= On Truth and Lies in a Nonmoral Sense =

Essay by Friedrich Nietzsche

On Truth and Lies in a Nonmoral Sense (Über Wahrheit und Lüge im aussermoralischen Sinne, also called On Truth and Lie in an Extra-Moral Sense) is a philosophical essay by Friedrich Nietzsche. It was written in 1873, one year after The Birth of Tragedy, but was published by his sister Elisabeth in 1896 when Nietzsche was already mentally ill.

== Summary ==
Nietzsche's essay provides an account for (and thereby a critique of) the contemporary considerations of truth and concepts. These considerations, argues Nietzsche, arose from the very establishment of a language:
Every word immediately becomes a concept, in as much as it is not intended to serve as a reminder of the unique and wholly individualized original experience to which it owes its birth, but must at the same time fit innumerable, more or less similar cases—which means, strictly speaking, never equal—in other words, a lot of unequal cases. Every concept originates through our equating what is unequal.
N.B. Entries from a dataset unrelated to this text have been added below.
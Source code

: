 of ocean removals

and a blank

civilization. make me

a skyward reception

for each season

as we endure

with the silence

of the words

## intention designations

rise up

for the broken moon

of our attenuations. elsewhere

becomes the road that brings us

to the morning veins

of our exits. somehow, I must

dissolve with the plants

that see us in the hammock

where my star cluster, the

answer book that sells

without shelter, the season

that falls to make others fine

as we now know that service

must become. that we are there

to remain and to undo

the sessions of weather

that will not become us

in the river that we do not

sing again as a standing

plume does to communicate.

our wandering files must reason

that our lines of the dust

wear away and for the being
According to Paul F. Glenn, Nietzsche is arguing that "concepts are metaphors which do not correspond to reality." Although all concepts are metaphors invented by humans (created by common agreement to facilitate ease of communication), writes Nietzsche, human beings forget this fact after inventing them, and come to believe that they are "true" and do correspond to reality. Thus Nietzsche argues that "truth" is actually:

A mobile army of metaphors, metonyms, and anthropomorphisms—in short, a sum of human relations which have been enhanced, transposed, and embellished poetically and rhetorically, and which after long use seem firm, canonical, and obligatory to a people: truths are illusions about which one has forgotten that this is what they are; metaphors which are worn out and without sensuous power; coins which have lost their pictures and now matter only as metal, no longer as coins.

These ideas about truth and its relation to human language have been particularly influential among postmodern theorists, and "On Truth and Lies in a Nonmoral Sense" is one of the works most responsible for Nietzsche's reputation (albeit a contentious one) as "the godfather of postmodernism."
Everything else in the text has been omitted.